ADA’s Three Diploma Types

Not every parent has the same vision for their children.   Not every student has the same God-given capabilities, needs, and interests.  Each family is unique, and each student in that family is unique.   For these reasons, we offer three0 levels in our curriculum:  Standard, Advanced, and Honors.   We believe all three provide a solid, classical, and Catholic education, but at increasing levels of difficulty and thoroughness.   You can read more about these various diplomas below.

Minimum requirements for graduation for any diploma

Each diploma has its own specific requirements.  Please note:  it is entirely possible for a student to achieve different levels of credit for different disciplines.  For example, Joseph might achieve Honors level literature (he loves to read), but Standard level of credits for mathematics.  This is perfectly acceptable to us; we simply make it very clear on the student’s diploma what level of credits he obtained for each discipline.  See an example ADA diploma.

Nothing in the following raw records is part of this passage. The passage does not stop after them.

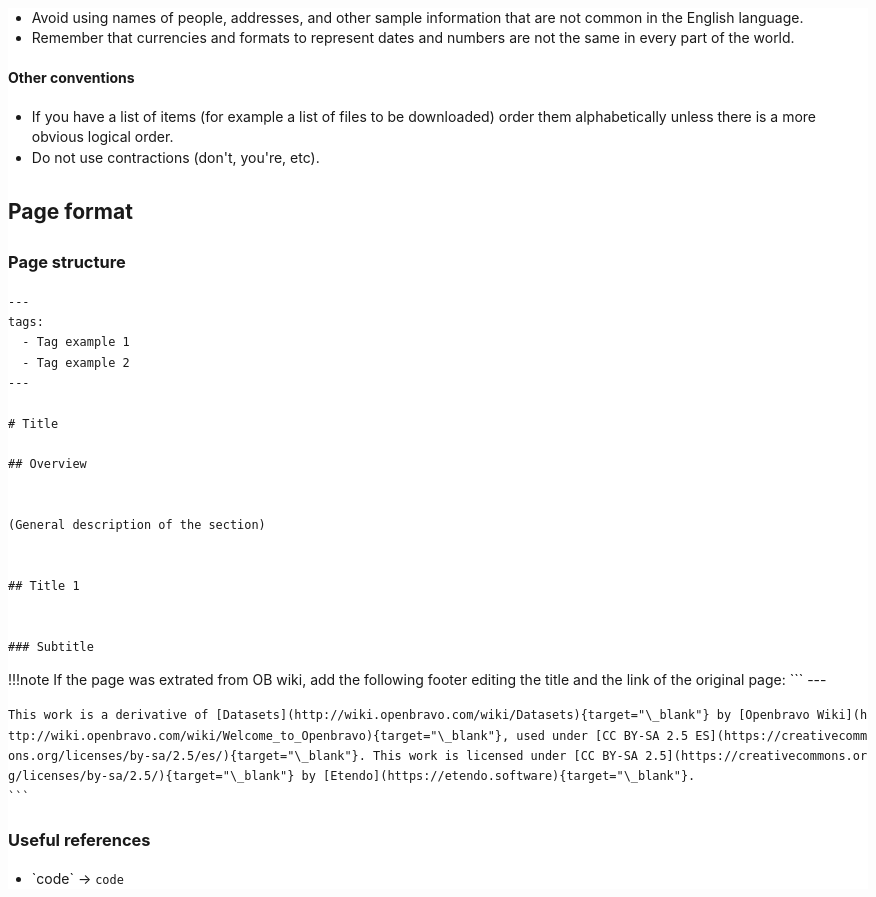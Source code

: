 - Avoid using names of people, addresses, and other sample information that are not common in the English language.
- Remember that currencies and formats to represent dates and numbers are not the same in every part of the world.

#### Other conventions

- If you have a list of items (for example a list of files to be downloaded) order them alphabetically unless there is a more obvious logical order.
- Do not use contractions (don't, you're, etc).

## Page format

### Page structure

```
---
tags: 
  - Tag example 1
  - Tag example 2
---
 
# Title
  
## Overview


(General description of the section)


## Title 1


### Subtitle
```
!!!note
    If the page was extrated from OB wiki, add the following footer editing the title and the link of the original page:
    ```
    ---
    
    This work is a derivative of [Datasets](http://wiki.openbravo.com/wiki/Datasets){target="\_blank"} by [Openbravo Wiki](http://wiki.openbravo.com/wiki/Welcome_to_Openbravo){target="\_blank"}, used under [CC BY-SA 2.5 ES](https://creativecommons.org/licenses/by-sa/2.5/es/){target="\_blank"}. This work is licensed under [CC BY-SA 2.5](https://creativecommons.org/licenses/by-sa/2.5/){target="\_blank"} by [Etendo](https://etendo.software){target="\_blank"}.
    ```

### Useful references


- \`code\` -> `code`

All of our diploma types require the student to satisfy two Catholic religion proficiency requirements:

  • Four credits of religion: Every high school student must complete at least four full credits of religion.  This generally means that the student will take at least one religion course during each of the four high school years, although you could arrange it differently (e.g. double up in some years).
  • Catechism proficiency test: A basic catechism proficiency test must be satisfactorily completed before graduation.   This test would optimally be taken during freshman or sophomore year, to allow time for remedial work if necessary.  If this test is not passed with at least a B- grade (see our grading scale), that student must satisfactorily complete our Catechism for High School, Level 1 course (a one-credit course which would satisfy one of the four required religion credits).  If however, a passing grade is obtained on the first attempt on the catechism proficiency test, this Level 1 catechism course can be skipped, and more advanced religion courses can be taken.

About each ADA diploma

Again, please keep in mind that although not all the Advanced and Honors courses are yet available, some are.  Thus, the Standard diploma could easily include any of those more advanced courses.

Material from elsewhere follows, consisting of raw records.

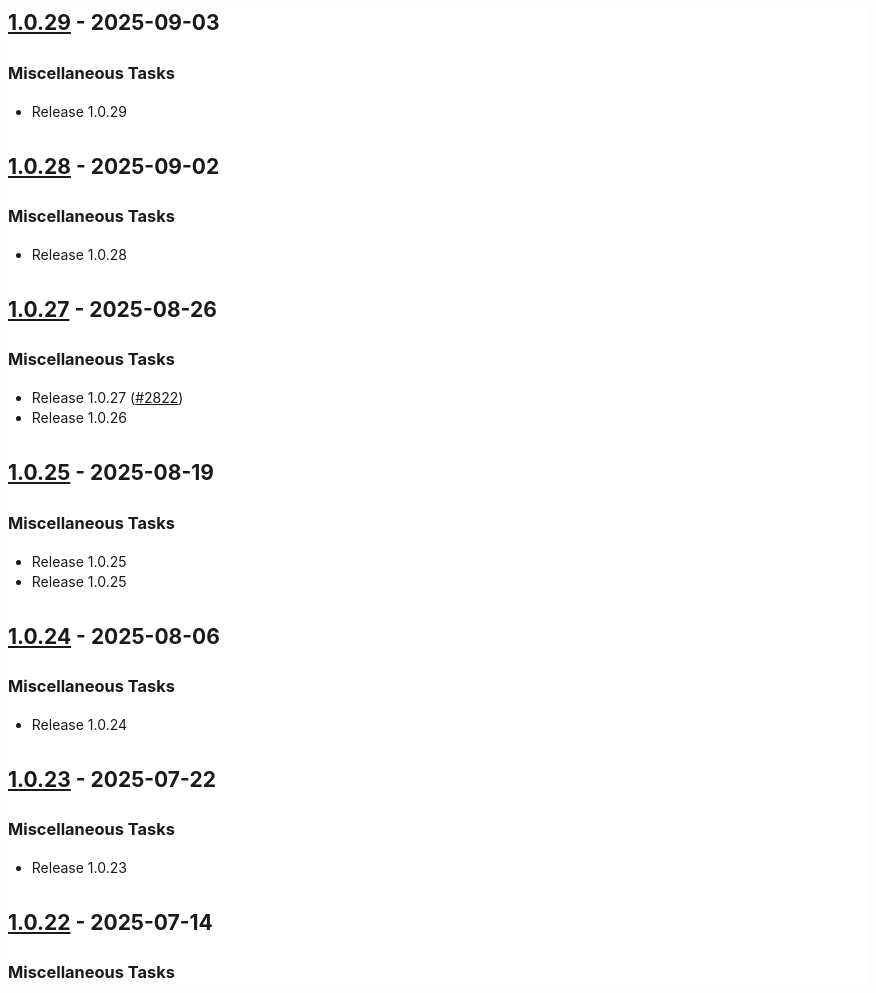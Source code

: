 ## [1.0.29](https://github.com/alloy-rs/alloy/releases/tag/v1.0.29) - 2025-09-03

### Miscellaneous Tasks

- Release 1.0.29

## [1.0.28](https://github.com/alloy-rs/alloy/releases/tag/v1.0.28) - 2025-09-02

### Miscellaneous Tasks

- Release 1.0.28

## [1.0.27](https://github.com/alloy-rs/alloy/releases/tag/v1.0.27) - 2025-08-26

### Miscellaneous Tasks

- Release 1.0.27 ([#2822](https://github.com/alloy-rs/alloy/issues/2822))
- Release 1.0.26

## [1.0.25](https://github.com/alloy-rs/alloy/releases/tag/v1.0.25) - 2025-08-19

### Miscellaneous Tasks

- Release 1.0.25
- Release 1.0.25

## [1.0.24](https://github.com/alloy-rs/alloy/releases/tag/v1.0.24) - 2025-08-06

### Miscellaneous Tasks

- Release 1.0.24

## [1.0.23](https://github.com/alloy-rs/alloy/releases/tag/v1.0.23) - 2025-07-22

### Miscellaneous Tasks

- Release 1.0.23

## [1.0.22](https://github.com/alloy-rs/alloy/releases/tag/v1.0.22) - 2025-07-14

### Miscellaneous Tasks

For more aspiring students
25 credits
  • Coming soon!
  • Sufficient for all but the most demanding college admissions, or special situations.
  • Exposure to some ancient classics
  • Exposure to some literary classics


For students who want the very best we offer
27 credits
  • Coming soon!
  • Our most demanding diploma
  • Rich in ancient classics
  • Rich in literary classics

“My student intends education beyond high school.  Which diploma is best?”

This depends upon what type of further schooling the student intends, as explained below.

Four-year college / university (bachelor’s degree)

Almost all four-year colleges will require something similar to these high school credits:

  • Four credits of English
  • Three credits of mathematics (specifically algebra I, geometry, and algebra II)
  • Two credits of a foreign language, unless you can show fluency
  • Three credits of science, including at least one laboratory science course
  • Some social sciences or history

These are only minimum requirements.  Be sure to check ahead with the schools of interest.  If the student’s intended major is in science or engineering, for example, the school may also expect calculus or pre-calculus and one or more additional laboratory science courses.  

Our Standard Diploma meets these requirements, with the exception of the foreign language; one additional year of Latin would be required.  You can easily add this in any of the four years for your student.

Two-year college / Community College (associate degree / certificate)

Students choose these schools for a variety of reasons:

  • They are an easier and cheaper route to a four-year degree.   Often students go to community colleges for their first two years, taking the “general education” credits.   These credits can then be transferred to a (usually more expensive per-credit) four year school for the student’s junior and senior year.
  • Or, they do not transfer to a four-year college, and instead get a degree in such areas as Web design, licensed practicing nurse, customer service, dental hygienist, etc.

Such schools still require some theory-based and general education classes.  Requirements for entrance into two-year colleges are less stringent than those of four-year colleges and universities. Most two-year colleges have an ‘open door’ policy, meaning anyone who meets a few simple entrance requirements will be admitted.  Requirements for entrance into two-year colleges generally include educational background information, relevant testing scores and an admission application and supporting paperwork.  Although standardized tests may be required for some, the scores obtained do not affect the admission decision.  Be sure to check ahead with the schools of interest.

Any ADA diploma will suffice for such a school.

Trade School (certificate / license)

Trade schools are a good choice for the student who, after high school, wants no further general or theory-based education.  Rather, such students generally want every hour and dollar spent on further schooling to go directly toward learning his intended art or skill, such as welding, electrical wiring, etc.   Often the schooling is not in the classroom, but instead hands-on training.

These schools are generally the least demanding for admissions, and generally speaking, all that is required for admission is a high school diploma or equivalent.  For some, even this is not required.  Be sure to check ahead with the schools of interest.

Thus, any ADA diploma will suffice for such a school.